TASK GOAL -> Pictures aside, write out the data exactly as it reads.

Stored data
- - -

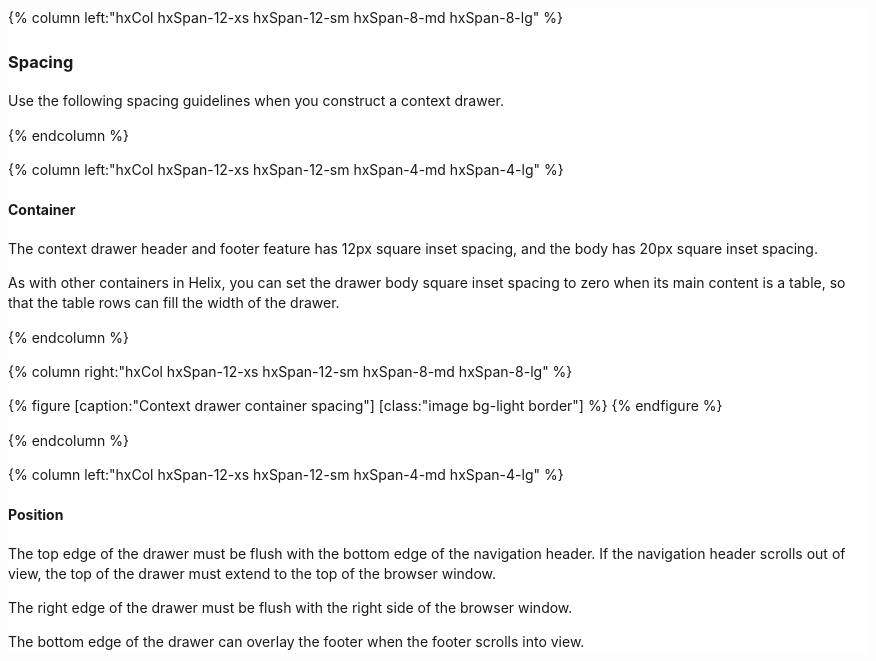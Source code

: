 </section>

<section class="static-section" markdown="1">

<div class="hxRow" markdown="1">

{% column left:"hxCol hxSpan-12-xs hxSpan-12-sm hxSpan-8-md hxSpan-8-lg" %}

### Spacing

Use the following spacing guidelines when you construct a context drawer.

{% endcolumn %}

</div>

</section>

<section class="static-section" markdown="1">

<div class="hxRow" markdown="1">

{% column left:"hxCol hxSpan-12-xs hxSpan-12-sm hxSpan-4-md hxSpan-4-lg" %}

#### Container

The context drawer header and footer feature has 12px square inset spacing, and the body has 20px square inset spacing.

As with other containers in Helix, you can set the drawer body square inset spacing to zero when its main content is a table, so that the table rows can fill the width of the drawer.

{% endcolumn %}

{% column right:"hxCol hxSpan-12-xs hxSpan-12-sm hxSpan-8-md hxSpan-8-lg" %}

{% figure [caption:"Context drawer container spacing"] [class:"image bg-light border"] %}
<embed src="{{site.baseurl}}/assets/images/components/content-areas/context-drawer/context-drawer-spacing.png" width="464"/>
{% endfigure %}

{% endcolumn %}

</div>

</section>

<section class="static-section" markdown="1">

<div class="hxRow" markdown="1">

{% column left:"hxCol hxSpan-12-xs hxSpan-12-sm hxSpan-4-md hxSpan-4-lg" %}

#### Position

The top edge of the drawer must be flush with the bottom edge of the navigation header. If the navigation header scrolls out of view, the top of the drawer must extend to the top of the browser window.

The right edge of the drawer must be flush with the right side of the browser window.

The bottom edge of the drawer can overlay the footer when the footer scrolls into view.
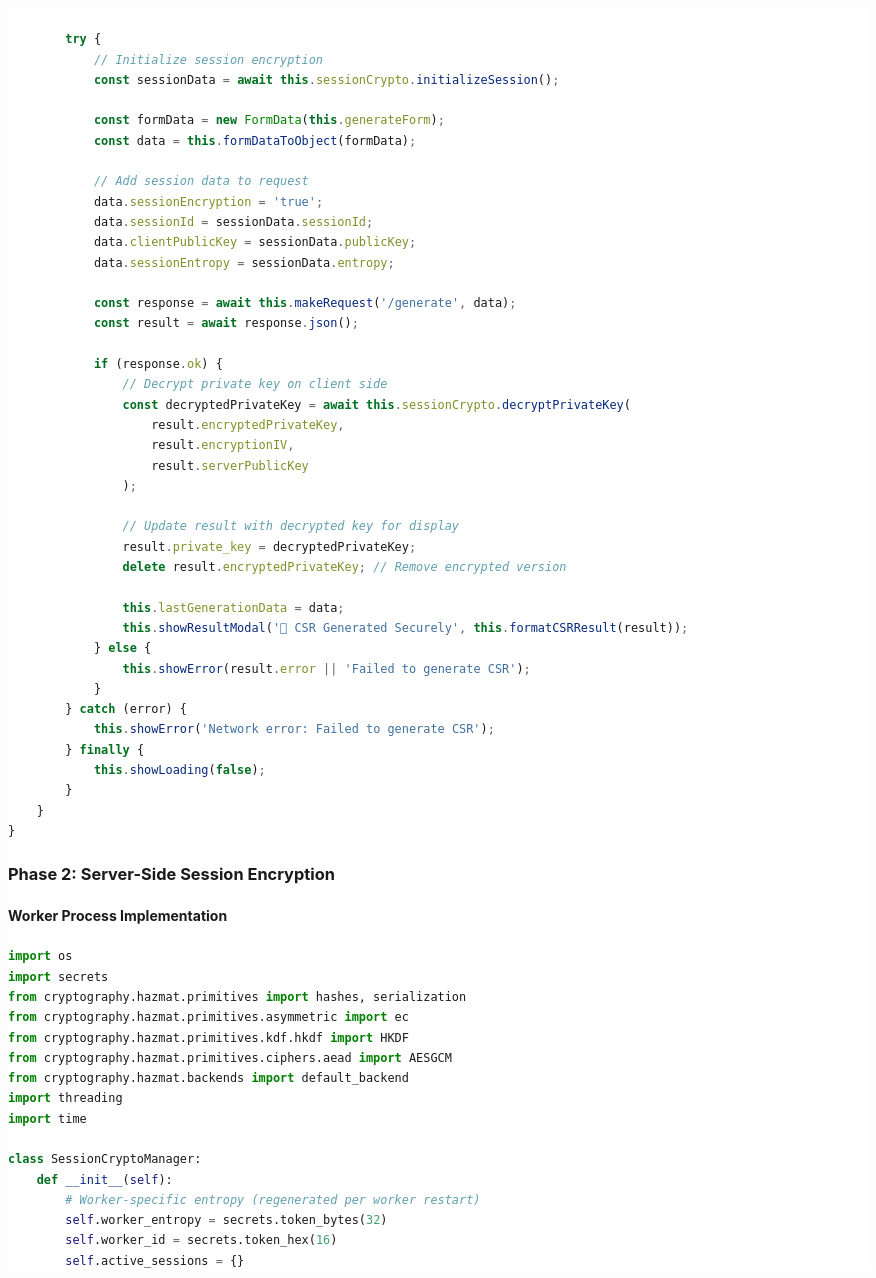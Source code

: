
 ```javascript
        
        try {
            // Initialize session encryption
            const sessionData = await this.sessionCrypto.initializeSession();
            
            const formData = new FormData(this.generateForm);
            const data = this.formDataToObject(formData);
            
            // Add session data to request
            data.sessionEncryption = 'true';
            data.sessionId = sessionData.sessionId;
            data.clientPublicKey = sessionData.publicKey;
            data.sessionEntropy = sessionData.entropy;
            
            const response = await this.makeRequest('/generate', data);
            const result = await response.json();
            
            if (response.ok) {
                // Decrypt private key on client side
                const decryptedPrivateKey = await this.sessionCrypto.decryptPrivateKey(
                    result.encryptedPrivateKey,
                    result.encryptionIV,
                    result.serverPublicKey
                );
                
                // Update result with decrypted key for display
                result.private_key = decryptedPrivateKey;
                delete result.encryptedPrivateKey; // Remove encrypted version
                
                this.lastGenerationData = data;
                this.showResultModal('🔐 CSR Generated Securely', this.formatCSRResult(result));
            } else {
                this.showError(result.error || 'Failed to generate CSR');
            }
        } catch (error) {
            this.showError('Network error: Failed to generate CSR');
        } finally {
            this.showLoading(false);
        }
    }
}
```

### Phase 2: Server-Side Session Encryption

#### **Worker Process Implementation**
```python
import os
import secrets
from cryptography.hazmat.primitives import hashes, serialization
from cryptography.hazmat.primitives.asymmetric import ec
from cryptography.hazmat.primitives.kdf.hkdf import HKDF
from cryptography.hazmat.primitives.ciphers.aead import AESGCM
from cryptography.hazmat.backends import default_backend
import threading
import time

class SessionCryptoManager:
    def __init__(self):
        # Worker-specific entropy (regenerated per worker restart)
        self.worker_entropy = secrets.token_bytes(32)
        self.worker_id = secrets.token_hex(16)
        self.active_sessions = {}
```
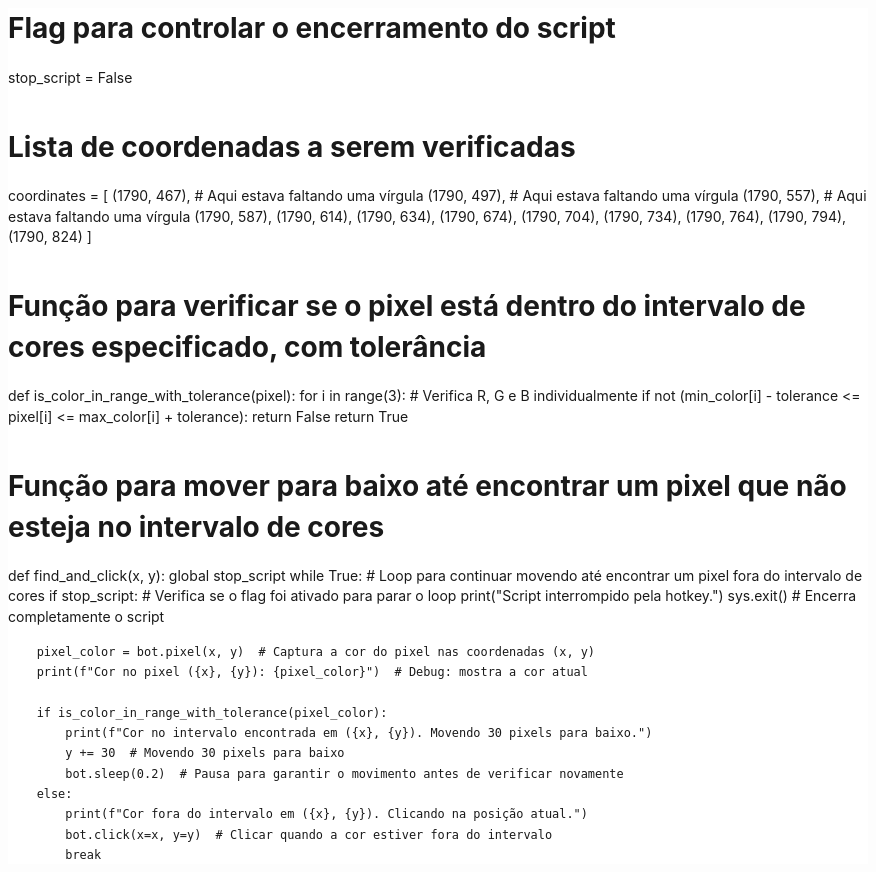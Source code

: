 # Flag para controlar o encerramento do script
stop_script = False

# Lista de coordenadas a serem verificadas
coordinates = [
    (1790, 467),  # Aqui estava faltando uma vírgula
    (1790, 497),  # Aqui estava faltando uma vírgula
    (1790, 557),  # Aqui estava faltando uma vírgula
    (1790, 587),
    (1790, 614),
    (1790, 634),
    (1790, 674),
    (1790, 704),
    (1790, 734),
    (1790, 764),
    (1790, 794),
    (1790, 824)
]

# Função para verificar se o pixel está dentro do intervalo de cores especificado, com tolerância
def is_color_in_range_with_tolerance(pixel):
    for i in range(3):  # Verifica R, G e B individualmente
        if not (min_color[i] - tolerance <= pixel[i] <= max_color[i] + tolerance):
            return False
    return True

# Função para mover para baixo até encontrar um pixel que não esteja no intervalo de cores
def find_and_click(x, y):
    global stop_script
    while True:  # Loop para continuar movendo até encontrar um pixel fora do intervalo de cores
        if stop_script:  # Verifica se o flag foi ativado para parar o loop
            print("Script interrompido pela hotkey.")
            sys.exit()  # Encerra completamente o script

        pixel_color = bot.pixel(x, y)  # Captura a cor do pixel nas coordenadas (x, y)
        print(f"Cor no pixel ({x}, {y}): {pixel_color}")  # Debug: mostra a cor atual

        if is_color_in_range_with_tolerance(pixel_color):
            print(f"Cor no intervalo encontrada em ({x}, {y}). Movendo 30 pixels para baixo.")
            y += 30  # Movendo 30 pixels para baixo
            bot.sleep(0.2)  # Pausa para garantir o movimento antes de verificar novamente
        else:
            print(f"Cor fora do intervalo em ({x}, {y}). Clicando na posição atual.")
            bot.click(x=x, y=y)  # Clicar quando a cor estiver fora do intervalo
            break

- - -

RESPONSE AREA ->
Source code

: </section>

<section class="static-section" markdown="1">

<div class="hxRow" markdown="1">

{% column left:"hxCol hxSpan-12-xs hxSpan-12-sm hxSpan-8-md hxSpan-8-lg" %}

### Spacing

Use the following spacing guidelines when you construct a context drawer.

{% endcolumn %}

</div>

</section>

<section class="static-section" markdown="1">

<div class="hxRow" markdown="1">

{% column left:"hxCol hxSpan-12-xs hxSpan-12-sm hxSpan-4-md hxSpan-4-lg" %}

#### Container

The context drawer header and footer feature has 12px square inset spacing, and the body has 20px square inset spacing.

As with other containers in Helix, you can set the drawer body square inset spacing to zero when its main content is a table, so that the table rows can fill the width of the drawer.

{% endcolumn %}

{% column right:"hxCol hxSpan-12-xs hxSpan-12-sm hxSpan-8-md hxSpan-8-lg" %}

{% figure [caption:"Context drawer container spacing"] [class:"image bg-light border"] %}
<embed src="{{site.baseurl}}/assets/images/components/content-areas/context-drawer/context-drawer-spacing.png" width="464"/>
{% endfigure %}

{% endcolumn %}

</div>

</section>

<section class="static-section" markdown="1">

<div class="hxRow" markdown="1">

{% column left:"hxCol hxSpan-12-xs hxSpan-12-sm hxSpan-4-md hxSpan-4-lg" %}

#### Position

The top edge of the drawer must be flush with the bottom edge of the navigation header. If the navigation header scrolls out of view, the top of the drawer must extend to the top of the browser window.

The right edge of the drawer must be flush with the right side of the browser window.

The bottom edge of the drawer can overlay the footer when the footer scrolls into view.
Source code

:
 ```javascript
        
        try {
            // Initialize session encryption
            const sessionData = await this.sessionCrypto.initializeSession();
            
            const formData = new FormData(this.generateForm);
            const data = this.formDataToObject(formData);
            
            // Add session data to request
            data.sessionEncryption = 'true';
            data.sessionId = sessionData.sessionId;
            data.clientPublicKey = sessionData.publicKey;
            data.sessionEntropy = sessionData.entropy;
            
            const response = await this.makeRequest('/generate', data);
            const result = await response.json();
            
            if (response.ok) {
                // Decrypt private key on client side
                const decryptedPrivateKey = await this.sessionCrypto.decryptPrivateKey(
                    result.encryptedPrivateKey,
                    result.encryptionIV,
                    result.serverPublicKey
                );
                
                // Update result with decrypted key for display
                result.private_key = decryptedPrivateKey;
                delete result.encryptedPrivateKey; // Remove encrypted version
                
                this.lastGenerationData = data;
                this.showResultModal('🔐 CSR Generated Securely', this.formatCSRResult(result));
            } else {
                this.showError(result.error || 'Failed to generate CSR');
            }
        } catch (error) {
            this.showError('Network error: Failed to generate CSR');
        } finally {
            this.showLoading(false);
        }
    }
}
```

### Phase 2: Server-Side Session Encryption

#### **Worker Process Implementation**
```python
import os
import secrets
from cryptography.hazmat.primitives import hashes, serialization
from cryptography.hazmat.primitives.asymmetric import ec
from cryptography.hazmat.primitives.kdf.hkdf import HKDF
from cryptography.hazmat.primitives.ciphers.aead import AESGCM
from cryptography.hazmat.backends import default_backend
import threading
import time

class SessionCryptoManager:
    def __init__(self):
        # Worker-specific entropy (regenerated per worker restart)
        self.worker_entropy = secrets.token_bytes(32)
        self.worker_id = secrets.token_hex(16)
        self.active_sessions = {}
```
Source code

: # Flag para controlar o encerramento do script
stop_script = False

# Lista de coordenadas a serem verificadas
coordinates = [
    (1790, 467),  # Aqui estava faltando uma vírgula
    (1790, 497),  # Aqui estava faltando uma vírgula
    (1790, 557),  # Aqui estava faltando uma vírgula
    (1790, 587),
    (1790, 614),
    (1790, 634),
    (1790, 674),
    (1790, 704),
    (1790, 734),
    (1790, 764),
    (1790, 794),
    (1790, 824)
]

# Função para verificar se o pixel está dentro do intervalo de cores especificado, com tolerância
def is_color_in_range_with_tolerance(pixel):
    for i in range(3):  # Verifica R, G e B individualmente
        if not (min_color[i] - tolerance <= pixel[i] <= max_color[i] + tolerance):
            return False
    return True

# Função para mover para baixo até encontrar um pixel que não esteja no intervalo de cores
def find_and_click(x, y):
    global stop_script
    while True:  # Loop para continuar movendo até encontrar um pixel fora do intervalo de cores
        if stop_script:  # Verifica se o flag foi ativado para parar o loop
            print("Script interrompido pela hotkey.")
            sys.exit()  # Encerra completamente o script

        pixel_color = bot.pixel(x, y)  # Captura a cor do pixel nas coordenadas (x, y)
        print(f"Cor no pixel ({x}, {y}): {pixel_color}")  # Debug: mostra a cor atual

        if is_color_in_range_with_tolerance(pixel_color):
            print(f"Cor no intervalo encontrada em ({x}, {y}). Movendo 30 pixels para baixo.")
            y += 30  # Movendo 30 pixels para baixo
            bot.sleep(0.2)  # Pausa para garantir o movimento antes de verificar novamente
        else:
            print(f"Cor fora do intervalo em ({x}, {y}). Clicando na posição atual.")
            bot.click(x=x, y=y)  # Clicar quando a cor estiver fora do intervalo
            break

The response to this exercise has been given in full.